Our model is based on deep learning, which makes no assumptions about temporal dependencies. Time is input to the model as a one-dimensional vector. Deep-Surv is allowed to learn the complex relationships between features autonomously through 3D convolution and loss functions. Many studies have been conducted to validate the role of deep learning in survival prediction. Kather et al. (Kather et al. 2019)illustrated that CNN can assess the human tumor microenvironment and predict prognosis directly from CRC histopathological images. Kim et al. (Kim et al. 2020)presented a deep learning model for chest CT that predicted disease-free survival for patients undergoing a lung operation.

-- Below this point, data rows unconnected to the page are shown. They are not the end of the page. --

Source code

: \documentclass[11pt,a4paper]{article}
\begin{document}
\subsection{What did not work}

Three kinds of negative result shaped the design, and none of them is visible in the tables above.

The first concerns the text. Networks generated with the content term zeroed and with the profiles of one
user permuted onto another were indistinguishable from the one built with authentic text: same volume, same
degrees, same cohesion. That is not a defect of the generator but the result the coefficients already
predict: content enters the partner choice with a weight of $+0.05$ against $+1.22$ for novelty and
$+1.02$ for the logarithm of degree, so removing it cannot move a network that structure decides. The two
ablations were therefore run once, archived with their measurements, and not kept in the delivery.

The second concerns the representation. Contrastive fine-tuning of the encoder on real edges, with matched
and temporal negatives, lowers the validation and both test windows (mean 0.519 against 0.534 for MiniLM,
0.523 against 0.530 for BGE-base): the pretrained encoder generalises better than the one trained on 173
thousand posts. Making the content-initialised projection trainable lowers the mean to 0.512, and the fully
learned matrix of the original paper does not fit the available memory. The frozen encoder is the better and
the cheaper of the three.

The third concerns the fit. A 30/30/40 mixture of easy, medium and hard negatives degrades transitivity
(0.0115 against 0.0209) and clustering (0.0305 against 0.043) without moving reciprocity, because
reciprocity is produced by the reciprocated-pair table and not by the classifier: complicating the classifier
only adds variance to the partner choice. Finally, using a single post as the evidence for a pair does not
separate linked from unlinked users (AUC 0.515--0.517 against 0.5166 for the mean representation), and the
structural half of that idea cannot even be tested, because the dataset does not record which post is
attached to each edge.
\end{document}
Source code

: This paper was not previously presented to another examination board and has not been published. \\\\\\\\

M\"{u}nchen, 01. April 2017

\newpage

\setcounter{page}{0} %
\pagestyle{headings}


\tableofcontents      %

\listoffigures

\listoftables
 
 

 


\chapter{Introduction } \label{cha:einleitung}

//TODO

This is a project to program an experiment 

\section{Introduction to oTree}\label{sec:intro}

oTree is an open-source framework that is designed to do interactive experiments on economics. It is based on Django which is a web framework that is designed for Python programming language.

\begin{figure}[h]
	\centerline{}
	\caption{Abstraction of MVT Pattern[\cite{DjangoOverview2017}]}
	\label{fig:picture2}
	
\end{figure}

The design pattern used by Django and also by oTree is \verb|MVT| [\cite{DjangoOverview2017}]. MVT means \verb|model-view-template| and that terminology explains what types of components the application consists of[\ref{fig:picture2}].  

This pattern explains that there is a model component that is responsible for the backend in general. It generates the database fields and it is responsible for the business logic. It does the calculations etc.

Zhang et al. (Zhang et al. 2020)developed a deep learning risk prediction model for overall survival in patients with gastric cancer. Our study further validates the effectiveness of deep learning based on CRC CT images. Secondly, our model used two different classes of CT inputs, non-enhanced CT and enhanced CT. Enhanced CT requires contrast injection and can visualize the blood flow in the diseased tissue. It can provide more accurate information about the lesion in combination with non-enhanced CT. The two classes of CT have different focuses on disease diagnosis, so in clinical practice, clinicians will combine them to diagnose patients. Thirdly, CT images contain a large amount of information, not all of which is relevant to survival prediction. The attention mechanism can automatically filter the features in CT that are related to prognosis. Attention mechanisms have been proved to be effective in selecting relevant features in previous studies (Saillard et al. 2020).
Our study also had limitations. First, although the model can consider the differences between different classes of CT images, it can be further combined with other radiological images, such as MRI. Second, our model was validated in a validation dataset of patients with similar characteristics, but there are issues with the small volume of data, which may limit the statistical capability of distinguishing performance between models. Thirdly, the 3D convolutional used in our model is often referred to as a “black box” (Nicholson Price 2018). Lack of interpretability has long been a drawback of deep learning models.